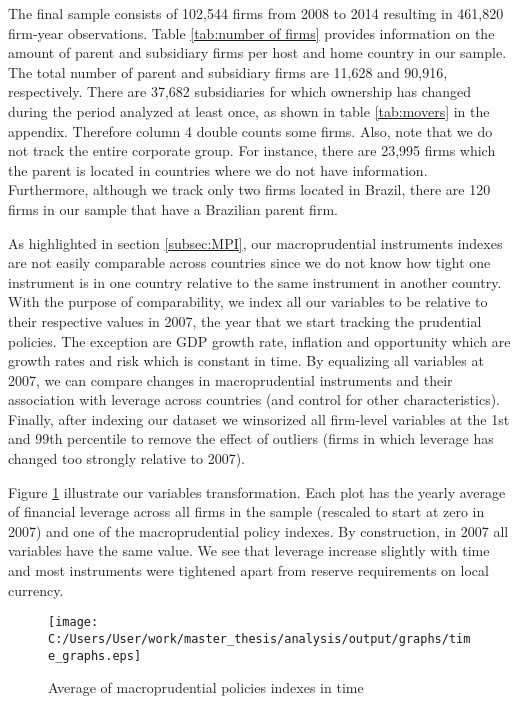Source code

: \documentclass[12pt]{article}
\begin{document}
	The final sample consists of 102,544 firms from 2008 to 2014 resulting in 461,820 firm-year observations. Table \ref{tab:number of firms} provides information on the amount of parent and subsidiary firms per host and home country in our sample. The total number of parent and subsidiary firms are 11,628 and 90,916, respectively. There are 37,682 subsidiaries for which ownership has changed during the period analyzed at least once, as shown in table \ref{tab:movers} in the appendix. Therefore column 4 double counts some firms. Also, note that we do not track the entire corporate group. For instance, there are 23,995 firms which the parent is located in countries where we do not have information. Furthermore, although we track only two firms located in Brazil, there are 120 firms in our sample that have a Brazilian parent firm.  
	
		\begin{small}
		{
			
		}
	\end{small}

	
	As highlighted in section \ref{subsec:MPI}, our macroprudential instruments indexes are not easily comparable across countries since we do not know how tight one instrument is in one country relative to the same instrument in another country. With the purpose of comparability, we index all our variables to be relative to their respective values in 2007, the year that we start tracking the prudential policies. The exception are GDP growth rate, inflation and opportunity which are growth rates and risk which is constant in time. By equalizing all variables at 2007, we can compare changes in macroprudential instruments and their association with leverage across countries (and control for other characteristics). Finally, after indexing our dataset we winsorized all firm-level variables at the 1st and 99th percentile to remove the effect of outliers (firms in which leverage has changed too strongly relative to 2007). 
	
	Figure \ref{fig:time graph} illustrate our variables transformation. Each plot has the yearly average of financial leverage across all firms in the sample (rescaled to start at zero in 2007) and one of the macroprudential policy indexes. By construction, in 2007 all variables have the same value. We see that leverage increase slightly with time and most instruments were tightened apart from reserve requirements on local currency.   
	
		\begin{figure}[h!]
		\centering
		\caption{Average of macroprudential policies indexes in time}
		\texttt{[image: C:/Users/User/work/master\_thesis/analysis/output/graphs/time\_graphs.eps]}
		\label{fig:time graph}
	\end{figure}
	
\end{document}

————

Assigned task: Your answer must be an exact copy of the records, with every picture left out.

Written answer:
Source code

: \documentclass[12pt]{article}
\begin{document}
	The final sample consists of 102,544 firms from 2008 to 2014 resulting in 461,820 firm-year observations. Table \ref{tab:number of firms} provides information on the amount of parent and subsidiary firms per host and home country in our sample. The total number of parent and subsidiary firms are 11,628 and 90,916, respectively. There are 37,682 subsidiaries for which ownership has changed during the period analyzed at least once, as shown in table \ref{tab:movers} in the appendix. Therefore column 4 double counts some firms. Also, note that we do not track the entire corporate group. For instance, there are 23,995 firms which the parent is located in countries where we do not have information. Furthermore, although we track only two firms located in Brazil, there are 120 firms in our sample that have a Brazilian parent firm.  
	
		\begin{small}
		{
			
		}
	\end{small}

	
	As highlighted in section \ref{subsec:MPI}, our macroprudential instruments indexes are not easily comparable across countries since we do not know how tight one instrument is in one country relative to the same instrument in another country. With the purpose of comparability, we index all our variables to be relative to their respective values in 2007, the year that we start tracking the prudential policies. The exception are GDP growth rate, inflation and opportunity which are growth rates and risk which is constant in time. By equalizing all variables at 2007, we can compare changes in macroprudential instruments and their association with leverage across countries (and control for other characteristics). Finally, after indexing our dataset we winsorized all firm-level variables at the 1st and 99th percentile to remove the effect of outliers (firms in which leverage has changed too strongly relative to 2007). 
	
	Figure \ref{fig:time graph} illustrate our variables transformation. Each plot has the yearly average of financial leverage across all firms in the sample (rescaled to start at zero in 2007) and one of the macroprudential policy indexes. By construction, in 2007 all variables have the same value. We see that leverage increase slightly with time and most instruments were tightened apart from reserve requirements on local currency.   
	
		\begin{figure}[h!]
		\centering
		\caption{Average of macroprudential policies indexes in time}
		\texttt{[image: C:/Users/User/work/master\_thesis/analysis/output/graphs/time\_graphs.eps]}
		\label{fig:time graph}
	\end{figure}
	
\end{document}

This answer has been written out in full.